Please print each record exactly, omitting none of them.

**** DATA FOR PROCESSING ****

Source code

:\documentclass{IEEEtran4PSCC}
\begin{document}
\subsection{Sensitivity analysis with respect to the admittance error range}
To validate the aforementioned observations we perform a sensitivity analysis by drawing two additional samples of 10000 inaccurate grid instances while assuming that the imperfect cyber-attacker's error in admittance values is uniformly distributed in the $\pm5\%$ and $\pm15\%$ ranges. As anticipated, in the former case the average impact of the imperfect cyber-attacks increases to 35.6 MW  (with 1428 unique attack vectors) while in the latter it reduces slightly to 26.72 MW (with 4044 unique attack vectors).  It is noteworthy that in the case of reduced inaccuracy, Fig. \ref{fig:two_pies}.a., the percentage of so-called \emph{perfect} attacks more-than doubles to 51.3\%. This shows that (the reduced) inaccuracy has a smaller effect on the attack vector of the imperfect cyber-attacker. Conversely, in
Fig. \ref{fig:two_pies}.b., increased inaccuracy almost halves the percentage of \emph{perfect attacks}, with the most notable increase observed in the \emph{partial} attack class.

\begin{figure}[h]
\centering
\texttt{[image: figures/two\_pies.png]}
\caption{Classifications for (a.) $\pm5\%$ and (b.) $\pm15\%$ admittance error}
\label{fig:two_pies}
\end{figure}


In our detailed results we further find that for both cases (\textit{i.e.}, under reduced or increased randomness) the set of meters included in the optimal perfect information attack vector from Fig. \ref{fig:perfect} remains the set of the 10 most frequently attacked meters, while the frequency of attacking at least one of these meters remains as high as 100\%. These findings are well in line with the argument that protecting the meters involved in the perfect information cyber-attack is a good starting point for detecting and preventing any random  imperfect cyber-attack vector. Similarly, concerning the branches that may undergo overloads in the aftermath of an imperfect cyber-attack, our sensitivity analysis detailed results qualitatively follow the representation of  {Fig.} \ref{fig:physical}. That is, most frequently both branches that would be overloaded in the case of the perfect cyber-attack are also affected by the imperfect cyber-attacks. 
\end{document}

****

**EXERCISE ANSWER:**
Source code

:\documentclass{IEEEtran4PSCC}
\begin{document}
\subsection{Sensitivity analysis with respect to the admittance error range}
To validate the aforementioned observations we perform a sensitivity analysis by drawing two additional samples of 10000 inaccurate grid instances while assuming that the imperfect cyber-attacker's error in admittance values is uniformly distributed in the $\pm5\%$ and $\pm15\%$ ranges. As anticipated, in the former case the average impact of the imperfect cyber-attacks increases to 35.6 MW  (with 1428 unique attack vectors) while in the latter it reduces slightly to 26.72 MW (with 4044 unique attack vectors).  It is noteworthy that in the case of reduced inaccuracy, Fig. \ref{fig:two_pies}.a., the percentage of so-called \emph{perfect} attacks more-than doubles to 51.3\%. This shows that (the reduced) inaccuracy has a smaller effect on the attack vector of the imperfect cyber-attacker. Conversely, in
Fig. \ref{fig:two_pies}.b., increased inaccuracy almost halves the percentage of \emph{perfect attacks}, with the most notable increase observed in the \emph{partial} attack class.

\begin{figure}[h]
\centering
\texttt{[image: figures/two\_pies.png]}
\caption{Classifications for (a.) $\pm5\%$ and (b.) $\pm15\%$ admittance error}
\label{fig:two_pies}
\end{figure}


In our detailed results we further find that for both cases (\textit{i.e.}, under reduced or increased randomness) the set of meters included in the optimal perfect information attack vector from Fig. \ref{fig:perfect} remains the set of the 10 most frequently attacked meters, while the frequency of attacking at least one of these meters remains as high as 100\%. These findings are well in line with the argument that protecting the meters involved in the perfect information cyber-attack is a good starting point for detecting and preventing any random  imperfect cyber-attack vector. Similarly, concerning the branches that may undergo overloads in the aftermath of an imperfect cyber-attack, our sensitivity analysis detailed results qualitatively follow the representation of  {Fig.} \ref{fig:physical}. That is, most frequently both branches that would be overloaded in the case of the perfect cyber-attack are also affected by the imperfect cyber-attacks. 
\end{document}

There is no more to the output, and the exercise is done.